Top of AVAILABLE DATA

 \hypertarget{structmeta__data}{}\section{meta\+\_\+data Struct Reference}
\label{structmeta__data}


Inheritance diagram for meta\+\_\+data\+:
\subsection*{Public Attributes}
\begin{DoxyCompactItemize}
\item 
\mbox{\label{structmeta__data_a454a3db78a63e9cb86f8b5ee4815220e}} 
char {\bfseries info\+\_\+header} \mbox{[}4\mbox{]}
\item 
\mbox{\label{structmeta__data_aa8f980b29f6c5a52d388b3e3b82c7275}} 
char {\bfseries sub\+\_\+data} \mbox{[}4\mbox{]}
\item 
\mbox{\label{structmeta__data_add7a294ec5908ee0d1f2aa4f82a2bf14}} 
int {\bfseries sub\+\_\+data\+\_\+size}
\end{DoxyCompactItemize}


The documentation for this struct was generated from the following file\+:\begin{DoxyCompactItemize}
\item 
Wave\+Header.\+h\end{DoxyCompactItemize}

Bottom of AVAILABLE DATA

• [PROBLEM DESCRIPTION]:
If a line in the records above contains "char", copy that line.

• [TASK SOLUTION]:
char {\bfseries info\+\_\+header} \mbox{[}4\mbox{]}
char {\bfseries sub\+\_\+data} \mbox{[}4\mbox{]}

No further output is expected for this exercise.